How many Mark-Viverito-lobbyist exposés in The New York Daily News will it take before the Mark-Viverito administration and all of her teams of lobbyists come under federal investigation ? On the heels of yesterday's blog post about campaign finance questions pertaining to New York City Councilmember Melissa Mark-Viverito's successful Council speakership campaign, an article in today's The New York Daily News revisits on-going questions over the role of lobbyists in the Speaker Mark-Viverito's administration of the City Council. In the first few months of this year, Speaker Mark-Viverito has been paying approximately $28,000 to the lobbying firm of Pitta Bishop Del Giorno & Giblin -- at the same time when Pitta Bishop was lobbying Speaker Mark-Viverito on behalf of the lobbying firm's clients. The lobbying firm of Pitta Bishop essentially rescued Councilmember Mark-Viverito's speakership campaign last year when it appeared that Pitta Bishop took control over Councilmember Mark-Viverito's sagging speakership campaign after she became engulfed in a series of mainstream media exposés in connection with the lobbying firm, The Advance Group, which had been managing her lobbying campaign for the Council speakership. Various political campaigns managed by The Advance Group have since become the subject of a series of recent punitive findings and fines assessed by the city's Campaign Finance Board. Nevertheless, The Advance Group remained involved in Councilmember Mark-Viverito's speakership campaign at the time until she won her lobbying campaign. Since Speaker Mark-Viverito became indebted to her lobbyists, government reform activists question how could municipal ethics and campaign finance regulatory authorities condone her close relationship with these lobbyists. Not only can lobbyists close to the new Council speaker leverage her political indebtedness, but some of these same lobbying firms have also played a role in determining secondary and tertiary City Council leadership assignments, extending the control that lobbyists exert over the municipal legislative body. If you look the media, the City Hall press corps keeps looking the other way when it comes to concerns about illegality.

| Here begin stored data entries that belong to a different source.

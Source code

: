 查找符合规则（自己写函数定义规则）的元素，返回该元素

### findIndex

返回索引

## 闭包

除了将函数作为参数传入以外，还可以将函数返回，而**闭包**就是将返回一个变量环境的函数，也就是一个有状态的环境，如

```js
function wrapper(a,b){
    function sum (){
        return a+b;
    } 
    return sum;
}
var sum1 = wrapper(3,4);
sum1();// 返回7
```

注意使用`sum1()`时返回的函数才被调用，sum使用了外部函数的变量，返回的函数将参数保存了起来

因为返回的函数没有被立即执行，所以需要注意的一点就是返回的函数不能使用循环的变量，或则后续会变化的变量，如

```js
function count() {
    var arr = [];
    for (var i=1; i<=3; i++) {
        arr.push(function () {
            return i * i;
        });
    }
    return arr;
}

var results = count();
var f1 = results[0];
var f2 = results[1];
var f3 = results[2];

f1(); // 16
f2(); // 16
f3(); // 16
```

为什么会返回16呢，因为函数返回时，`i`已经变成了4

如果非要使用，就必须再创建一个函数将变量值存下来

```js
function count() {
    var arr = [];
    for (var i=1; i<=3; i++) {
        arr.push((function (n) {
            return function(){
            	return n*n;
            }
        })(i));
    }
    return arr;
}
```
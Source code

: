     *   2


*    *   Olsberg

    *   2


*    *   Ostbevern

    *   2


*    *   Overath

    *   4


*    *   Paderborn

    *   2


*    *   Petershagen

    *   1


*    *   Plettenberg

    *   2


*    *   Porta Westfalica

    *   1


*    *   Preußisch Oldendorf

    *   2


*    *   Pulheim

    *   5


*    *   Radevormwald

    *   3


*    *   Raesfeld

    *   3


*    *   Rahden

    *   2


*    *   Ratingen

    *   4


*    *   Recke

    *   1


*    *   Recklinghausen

For years, government reform activists have complained that the culture of corruption in government is allowed to get worse under the enabling eyes of do-nothing regulators, do-less good government groups, and non-plussed mainstream media reporters, who claim that some forms of government and campaign corruption are "perfectly legal." The situational ethics of political hacks acting in regulatory capacities is what undermines the public's confidence in government and in elected officials, but yet for every scandalous conflict of interest between elected officials, like Council Speaker Mark-Viverito, and lobbyists, like those at the firm of Pitta Bishop, is that good government groups and government reform activists rarely propose reforms that effectively render illegal the corruptive role of money and lobbyists in government. In the time leading up to the City Council vote to determine the next Council speaker, some political bloggers suggested a suite of proposed reforms to overhaul the role of lobbyists in determining leadership posts in the City Council. Some of those reforms, first published on November 24, 2013, in a YouTube video, included :
These recommendations, in addition to revoking the cloaking rule that allows lobbyists to avoid disclosure when they lobby the City Council for leadership or administrative appointments and banning campaign consultants who receive payments from the Campaign Finance Board's matching dollar program from acting as municipal lobbyists, can strengthen voter confidence in the integrity of government and in elected officials. Other reforms can be suggested by voters, government reform activists, and by good government groups. But the media neither invites voters to make recommendations for reforms, nor does the media launch government reform campaigns to support the recommendations of government reform activists working to overhaul this broken political system. |
RELATED |
Wednesday, July 16, 2014
Council Speaker Melissa Mark-Viverito evaded campaign finance caps by opening second account to fund Council speaker race
City and state campaign finance regulatory authorities look the other way, as New York Councilmember Melissa Mark-Viverito uses a campaign committee account set up for a sham 2017 campaign to pay over $100,000 for her 2013 Council speaker race.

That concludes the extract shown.